→ Exercise prompt
Below are entries. Copy exactly the lines running from the line that holds "- Best model: **U-Net++ + BCE Loss**" to the line that holds "For importing the", with both ends included.

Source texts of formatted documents
────────
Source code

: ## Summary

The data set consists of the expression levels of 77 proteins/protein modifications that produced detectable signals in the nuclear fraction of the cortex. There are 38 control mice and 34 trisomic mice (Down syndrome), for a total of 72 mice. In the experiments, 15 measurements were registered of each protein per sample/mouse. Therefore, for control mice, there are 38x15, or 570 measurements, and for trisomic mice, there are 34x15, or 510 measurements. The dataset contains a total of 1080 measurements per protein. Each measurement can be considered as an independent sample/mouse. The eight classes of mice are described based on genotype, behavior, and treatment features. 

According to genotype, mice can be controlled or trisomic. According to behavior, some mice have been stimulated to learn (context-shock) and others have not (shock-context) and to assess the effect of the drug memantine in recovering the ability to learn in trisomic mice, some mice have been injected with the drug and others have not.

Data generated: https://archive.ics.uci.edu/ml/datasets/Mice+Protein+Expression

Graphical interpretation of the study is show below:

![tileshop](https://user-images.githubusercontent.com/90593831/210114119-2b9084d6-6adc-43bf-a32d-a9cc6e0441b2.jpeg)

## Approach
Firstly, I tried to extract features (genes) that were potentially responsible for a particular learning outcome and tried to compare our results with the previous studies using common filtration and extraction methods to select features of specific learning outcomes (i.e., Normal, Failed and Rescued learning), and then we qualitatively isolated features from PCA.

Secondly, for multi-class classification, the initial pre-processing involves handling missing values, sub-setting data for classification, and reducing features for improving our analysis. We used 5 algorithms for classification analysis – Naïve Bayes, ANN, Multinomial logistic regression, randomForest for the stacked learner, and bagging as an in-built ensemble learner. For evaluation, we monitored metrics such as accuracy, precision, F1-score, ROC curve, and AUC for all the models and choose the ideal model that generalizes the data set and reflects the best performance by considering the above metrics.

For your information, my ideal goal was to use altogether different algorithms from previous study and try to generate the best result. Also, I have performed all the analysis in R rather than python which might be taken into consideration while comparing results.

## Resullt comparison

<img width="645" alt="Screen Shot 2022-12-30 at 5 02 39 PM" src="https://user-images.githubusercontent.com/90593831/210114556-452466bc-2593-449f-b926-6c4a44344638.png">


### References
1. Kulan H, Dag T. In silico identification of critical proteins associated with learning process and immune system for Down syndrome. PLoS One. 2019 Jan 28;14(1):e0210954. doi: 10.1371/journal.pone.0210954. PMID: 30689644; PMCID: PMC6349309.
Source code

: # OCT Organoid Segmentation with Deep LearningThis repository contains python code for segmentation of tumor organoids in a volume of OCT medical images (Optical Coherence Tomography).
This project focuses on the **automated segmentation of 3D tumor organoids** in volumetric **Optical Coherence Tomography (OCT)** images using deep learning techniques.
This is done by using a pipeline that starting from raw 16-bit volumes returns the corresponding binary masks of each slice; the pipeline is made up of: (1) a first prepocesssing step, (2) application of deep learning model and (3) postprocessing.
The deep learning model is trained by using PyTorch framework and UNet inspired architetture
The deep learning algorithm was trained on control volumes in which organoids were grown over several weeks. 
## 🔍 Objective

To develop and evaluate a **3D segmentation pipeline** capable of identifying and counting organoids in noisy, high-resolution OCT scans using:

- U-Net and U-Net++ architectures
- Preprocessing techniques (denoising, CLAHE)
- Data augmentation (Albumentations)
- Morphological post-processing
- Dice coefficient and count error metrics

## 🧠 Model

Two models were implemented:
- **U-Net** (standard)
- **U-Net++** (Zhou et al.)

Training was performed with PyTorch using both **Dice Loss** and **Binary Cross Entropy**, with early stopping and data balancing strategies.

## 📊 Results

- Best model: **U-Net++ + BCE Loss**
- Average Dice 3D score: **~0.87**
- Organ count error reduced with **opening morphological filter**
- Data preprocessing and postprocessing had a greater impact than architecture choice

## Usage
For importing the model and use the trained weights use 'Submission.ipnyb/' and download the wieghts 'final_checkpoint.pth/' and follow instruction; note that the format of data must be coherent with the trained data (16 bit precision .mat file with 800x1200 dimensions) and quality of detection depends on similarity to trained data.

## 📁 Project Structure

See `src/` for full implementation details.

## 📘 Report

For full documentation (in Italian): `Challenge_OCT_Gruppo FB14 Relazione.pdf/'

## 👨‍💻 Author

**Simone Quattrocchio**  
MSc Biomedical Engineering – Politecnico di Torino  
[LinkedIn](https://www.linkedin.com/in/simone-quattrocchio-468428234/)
────────
→ Answer for the task
- Best model: **U-Net++ + BCE Loss**
- Average Dice 3D score: **~0.87**
- Organ count error reduced with **opening morphological filter**
- Data preprocessing and postprocessing had a greater impact than architecture choice

## Usage
For importing the model and use the trained weights use 'Submission.ipnyb/' and download the wieghts 'final_checkpoint.pth/' and follow instruction; note that the format of data must be coherent with the trained data (16 bit precision .mat file with 800x1200 dimensions) and quality of detection depends on similarity to trained data.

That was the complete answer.